The Real Side
The Popsicle Prophecy
Understanding immigration is as simple as a paleta de agua de tamarindo
I’ve got this whole immigration debate figured out, and I owe it all to popsicles.
I’m in the Paleteria Michoacana on Zuni SE. This bright, bustling popsicle and ice cream store is one reason why what used to be Albuquerque’s War Zone is now The International District. Not long ago, this was a dark, deserted and dangerous-feeling block. These days, new American cars and trucks fill the parking lot every night. Parents with kids and teenagers on dates chatter about whether they should get a paleta de agua de fresa or a paleta de crema de pistache, an icy horchata or El Gran Rey of popsicles, an esquimale, sweet ice milk dipped in chocolate then coated with chopped nuts.
The answer to the whole immigration debate is right here before my eyes. I confess, I don’t understand the prickly details of competing guest worker proposals, or whether amnesty for undocumented aliens will hasten the end of the rule of law. I haven’t parsed the arguments about building a gigantic border fence, or figured out whether Minutemen are sincere patriots or rank racists. What I know is that I like what I see.
The place is packed. Everyone is happy. The customers in here are better-groomed, friendlier and more smartly dressed than most people I see on the sidewalks in Nob Hill.
Unless I’m misreading the clowning and giggling, the large crew of servers enjoys their work. There’s no scrimping on staff to shave a few bucks off overhead. As soon as a customer steps up to the counter, they’re met by a pleasant smile and a “Que quieres, usted?” It’s great, innocent fun, Norman Rockwell’s America to the blaring sounds of conjunto music.
We sell millions of people short to say that America must resign itself to new immigrants to do work we won’t do ourselves. What I’m seeing in this paleteria is the mark of an entrepreneur chasing a dream Americans weren’t seeing, and taking a risk Americans weren’t willing to take. Instead of hooking up with a formulaic franchise, this entrepreneur built something new for our city. And he’s scored a hit.

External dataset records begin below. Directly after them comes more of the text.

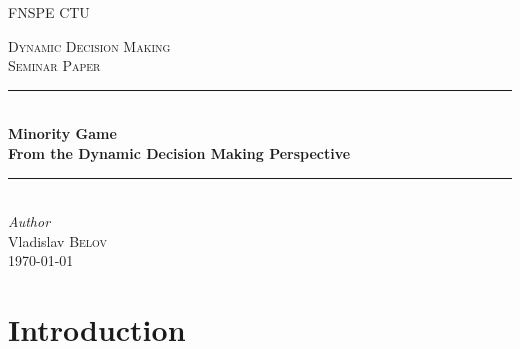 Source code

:\documentclass[11pt,american,czech]{article}
\begin{document}
\def\documentdate{...}


\begin{titlepage} %
	\newcommand{\HRule}{\rule{\linewidth}{0.5mm}} %
	\center %
	
	\textsc{\LARGE FNSPE CTU}\\[1.5cm] %
	\vfill
	
	\textsc{\Large Dynamic Decision Making}\\[0.5cm] %
	\textsc{\large Seminar Paper}\\[0.5cm] %
	\HRule\\[0.4cm]
	{\huge\bfseries Minority Game}\\
	{\LARGE\bfseries From the Dynamic Decision Making Perspective}\\[0.4cm] %
	\HRule\\[1.5cm]
	{\large\textit{Author}}\\
	Vladislav \textsc{Belov}\\
	\vfill\vfill\vfill\vfill\vfill\vfill\vfill %
	{\large\today} %
	
	
%	
	
	\vfill %
	
\end{titlepage}


\section{Introduction}\label{sec:introduction}
\end{document}

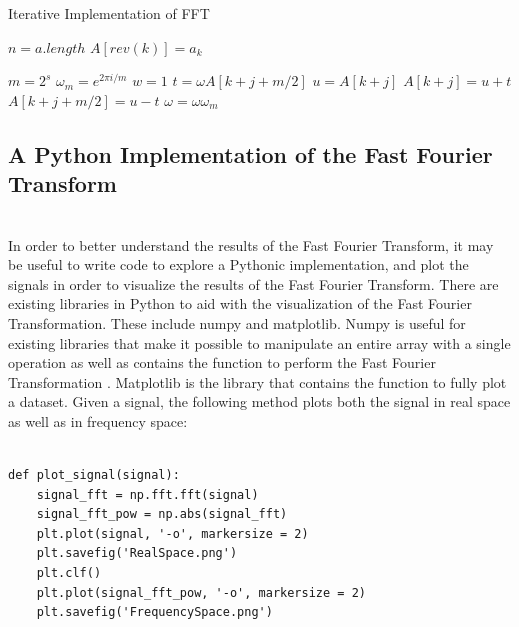 \documentclass{amsproc}
\begin{document}
\begin{algorithm}
\caption{Iterative Implementation of FFT}\label{it-fft}
\begin{algorithmic}[1]

\State $n = a.length$
	\State $A[rev(k)] = a_k$ 
\EndFor

\EndProcedure


\State {}
	\State $m = 2^s$
	\State $\omega_m = e^{2 \pi i / m}$
		\State $w = 1$
			\State $t = \omega A[k + j + m/2]$
			\State $u = A[k+j]$
			\State $A[k+j] = u + t$
			\State $A[k+j+m/2] = u - t$
			\State $\omega = \omega \omega_m$
		\EndFor
	\EndFor
\EndFor

\EndProcedure

\end{algorithmic}
\end{algorithm}

\subsection{A Python Implementation of the Fast Fourier Transform}

\mbox{}	 \\
\indent In order to better understand the results of the Fast Fourier Transform, it may be useful to write code to explore a Pythonic implementation, and  plot the signals in order to visualize the results of the Fast Fourier Transform. There are existing libraries in Python to aid with the visualization of the Fast Fourier Transformation. These include numpy and matplotlib. Numpy is useful for existing libraries that make it possible to manipulate an entire array with a single operation as well as contains the function to perform the Fast Fourier Transformation \cite{Discrete}. Matplotlib is the library that contains the function to fully plot a dataset. Given a signal, the following method plots both the signal in real space as well as in frequency space:

\begin{Verbatim}[tabsize=4]

def plot_signal(signal):
	signal_fft = np.fft.fft(signal)
	signal_fft_pow = np.abs(signal_fft)
	plt.plot(signal, '-o', markersize = 2)
	plt.savefig('RealSpace.png')
	plt.clf()
	plt.plot(signal_fft_pow, '-o', markersize = 2)
	plt.savefig('FrequencySpace.png')
	
\end{Verbatim}
\end{document}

I’m the sole Anglo here (only in New Mexico is a Scarantino considered an Anglo). The man in line next to me wears battered, torn cowboy boots, pressed jeans and a clean white shirt. I don’t know if he got here legally. Considering that I’ve been called “wop” more times than I can remember, I don’t care whether he has his papers in order. I haven’t forgotten that “wop” stands for “without passport.” Two generations ago, desperately poor immigrants from southern Europe arrived on America’s shores without the right papers, but were not shipped back. Who doubts America is a better country for that bit of mercy?
I’ve got a trade to propose for anyone who thinks illegal immigrants pose a threat to us. Let’s exchange all of our slackers, our soft, lazy, young men and women without dreams or ambition, for anyone willing to make the trip across mountains and deserts, hiking the final 50 miles with only a plastic jug of water, through murderous heat and freezing nights, dodging Border Patrol and bandits alike, just so they can work their ass off seven days a week.
It’s not like Mexico is dumping its losers on us. Legal or illegal, through immigration we’re getting the toughest and most motivated people any country can produce.
The man ahead of me buys a frozen banana dipped in chocolate with Technicolor jimmies. My turn comes. I order in Spanish. The clean-cut young man behind the counter responds cheerfully in English. I reply in Spanish. He jokes in English. We understand each other perfectly.
He hands me a paleta de agua de pina. There’s big chunks of pineapple trapped in the frozen bar. Last night I had a watermelon popsicle, before that I tried tamarind. Tamarind. Wild.
Within a couple blocks are several new Mexican restaurants. I’m not talking New Mexican, like Garcia’s on Fourth Street. I’m talking about an entirely different kind of cuisine, a lot more interesting than the standard combo plate smothered with the routine chile and shrouded in the same old melted cheese. I’m talking savory sopa de vuelve a la vida, or chiles rellenos ahogados, or arroz marinero, and more kinds of fresh, adventuresome salsas than you’ll ever experience at Garduno’s.
That man in the cowboy boots with the pressed jeans and spotless shirt has gone back through the line and passes me, biting into one of those fabulous esquimales. His eyes sparkle like a delighted little boy as he chomps through the chocolate-nut crust. I can’t resist. I double back to get one for myself. As I wait to order, I’ve got my mind firmly made up about Mexican immigration: We’re getting the better end of the bargain.
The opinions expressed are solely those of the author.